== EXERCISE ==
Every entry below needs to be printed again exactly, with its pictures left out.

::::::::

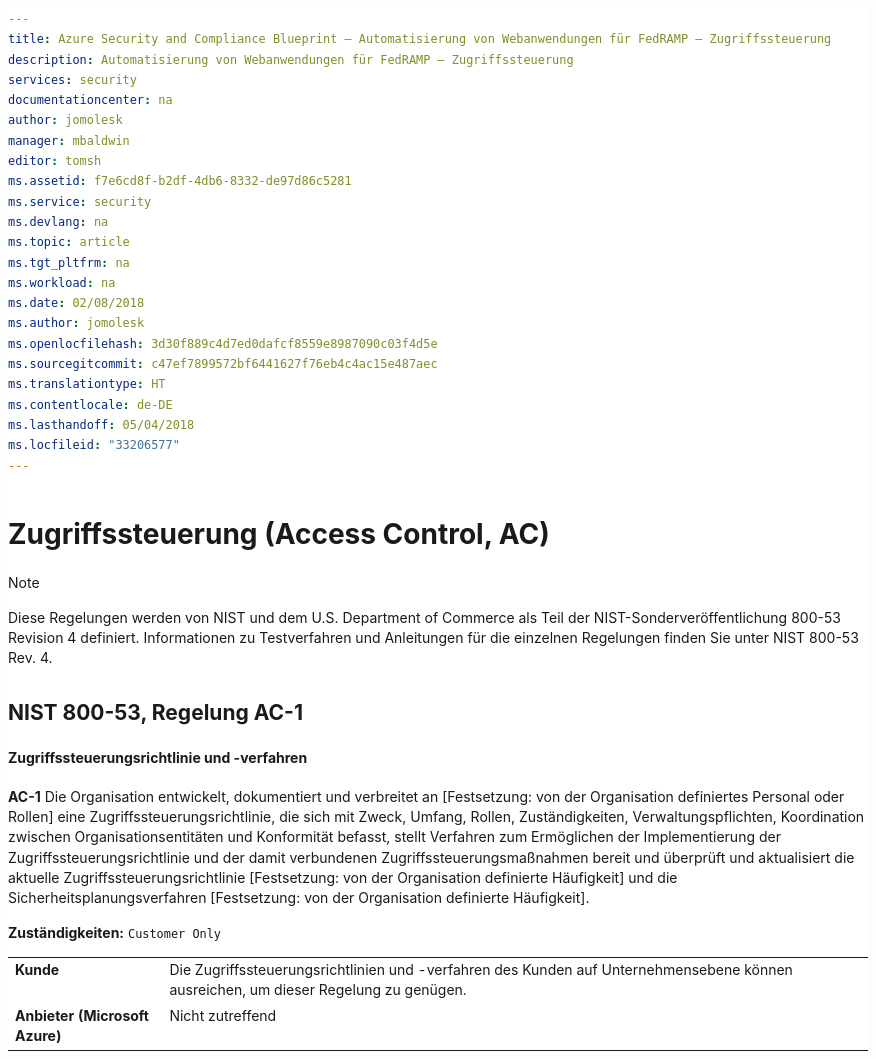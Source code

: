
 ```yaml
---
title: Azure Security and Compliance Blueprint – Automatisierung von Webanwendungen für FedRAMP – Zugriffssteuerung
description: Automatisierung von Webanwendungen für FedRAMP – Zugriffssteuerung
services: security
documentationcenter: na
author: jomolesk
manager: mbaldwin
editor: tomsh
ms.assetid: f7e6cd8f-b2df-4db6-8332-de97d86c5281
ms.service: security
ms.devlang: na
ms.topic: article
ms.tgt_pltfrm: na
ms.workload: na
ms.date: 02/08/2018
ms.author: jomolesk
ms.openlocfilehash: 3d30f889c4d7ed0dafcf8559e8987090c03f4d5e
ms.sourcegitcommit: c47ef7899572bf6441627f76eb4c4ac15e487aec
ms.translationtype: HT
ms.contentlocale: de-DE
ms.lasthandoff: 05/04/2018
ms.locfileid: "33206577"
---
```

# <a name="access-control-ac"></a>Zugriffssteuerung (Access Control, AC)

> [!NOTE]
> Diese Regelungen werden von NIST und dem U.S. Department of Commerce als Teil der NIST-Sonderveröffentlichung 800-53 Revision 4 definiert. Informationen zu Testverfahren und Anleitungen für die einzelnen Regelungen finden Sie unter NIST 800-53 Rev. 4.

## <a name="nist-800-53-control-ac-1"></a>NIST 800-53, Regelung AC-1

#### <a name="access-control-policy-and-procedures"></a>Zugriffssteuerungsrichtlinie und -verfahren

**AC-1** Die Organisation entwickelt, dokumentiert und verbreitet an [Festsetzung: von der Organisation definiertes Personal oder Rollen] eine Zugriffssteuerungsrichtlinie, die sich mit Zweck, Umfang, Rollen, Zuständigkeiten, Verwaltungspflichten, Koordination zwischen Organisationsentitäten und Konformität befasst, stellt Verfahren zum Ermöglichen der Implementierung der Zugriffssteuerungsrichtlinie und der damit verbundenen Zugriffssteuerungsmaßnahmen bereit und überprüft und aktualisiert die aktuelle Zugriffssteuerungsrichtlinie [Festsetzung: von der Organisation definierte Häufigkeit] und die Sicherheitsplanungsverfahren [Festsetzung: von der Organisation definierte Häufigkeit].

**Zuständigkeiten:** `Customer Only`

|||
|---|---|
| **Kunde** | Die Zugriffssteuerungsrichtlinien und -verfahren des Kunden auf Unternehmensebene können ausreichen, um dieser Regelung zu genügen. |
| **Anbieter (Microsoft Azure)** | Nicht zutreffend |
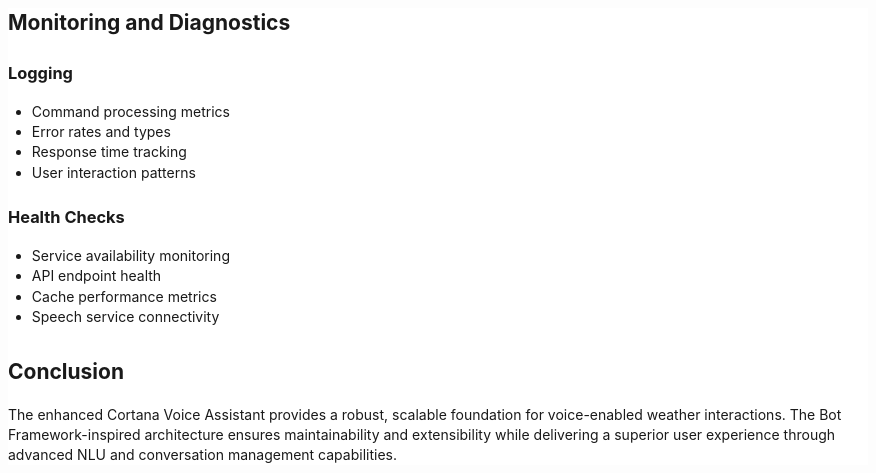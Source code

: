 ## Monitoring and Diagnostics

### Logging

- Command processing metrics
- Error rates and types
- Response time tracking
- User interaction patterns

### Health Checks

- Service availability monitoring
- API endpoint health
- Cache performance metrics
- Speech service connectivity

## Conclusion

The enhanced Cortana Voice Assistant provides a robust, scalable foundation for voice-enabled
weather interactions. The Bot Framework-inspired architecture ensures maintainability and
extensibility while delivering a superior user experience through advanced NLU and conversation
management capabilities.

::::::::

== FINISHED EXERCISE ==
Source code

:
 ```yaml
---
title: Azure Security and Compliance Blueprint – Automatisierung von Webanwendungen für FedRAMP – Zugriffssteuerung
description: Automatisierung von Webanwendungen für FedRAMP – Zugriffssteuerung
services: security
documentationcenter: na
author: jomolesk
manager: mbaldwin
editor: tomsh
ms.assetid: f7e6cd8f-b2df-4db6-8332-de97d86c5281
ms.service: security
ms.devlang: na
ms.topic: article
ms.tgt_pltfrm: na
ms.workload: na
ms.date: 02/08/2018
ms.author: jomolesk
ms.openlocfilehash: 3d30f889c4d7ed0dafcf8559e8987090c03f4d5e
ms.sourcegitcommit: c47ef7899572bf6441627f76eb4c4ac15e487aec
ms.translationtype: HT
ms.contentlocale: de-DE
ms.lasthandoff: 05/04/2018
ms.locfileid: "33206577"
---
```

# <a name="access-control-ac"></a>Zugriffssteuerung (Access Control, AC)

> [!NOTE]
> Diese Regelungen werden von NIST und dem U.S. Department of Commerce als Teil der NIST-Sonderveröffentlichung 800-53 Revision 4 definiert. Informationen zu Testverfahren und Anleitungen für die einzelnen Regelungen finden Sie unter NIST 800-53 Rev. 4.

## <a name="nist-800-53-control-ac-1"></a>NIST 800-53, Regelung AC-1

#### <a name="access-control-policy-and-procedures"></a>Zugriffssteuerungsrichtlinie und -verfahren

**AC-1** Die Organisation entwickelt, dokumentiert und verbreitet an [Festsetzung: von der Organisation definiertes Personal oder Rollen] eine Zugriffssteuerungsrichtlinie, die sich mit Zweck, Umfang, Rollen, Zuständigkeiten, Verwaltungspflichten, Koordination zwischen Organisationsentitäten und Konformität befasst, stellt Verfahren zum Ermöglichen der Implementierung der Zugriffssteuerungsrichtlinie und der damit verbundenen Zugriffssteuerungsmaßnahmen bereit und überprüft und aktualisiert die aktuelle Zugriffssteuerungsrichtlinie [Festsetzung: von der Organisation definierte Häufigkeit] und die Sicherheitsplanungsverfahren [Festsetzung: von der Organisation definierte Häufigkeit].

**Zuständigkeiten:** `Customer Only`

|||
|---|---|
| **Kunde** | Die Zugriffssteuerungsrichtlinien und -verfahren des Kunden auf Unternehmensebene können ausreichen, um dieser Regelung zu genügen. |
| **Anbieter (Microsoft Azure)** | Nicht zutreffend |
Source code

: ## Monitoring and Diagnostics

### Logging

- Command processing metrics
- Error rates and types
- Response time tracking
- User interaction patterns

### Health Checks

- Service availability monitoring
- API endpoint health
- Cache performance metrics
- Speech service connectivity

## Conclusion

The enhanced Cortana Voice Assistant provides a robust, scalable foundation for voice-enabled
weather interactions. The Bot Framework-inspired architecture ensures maintainability and
extensibility while delivering a superior user experience through advanced NLU and conversation
management capabilities.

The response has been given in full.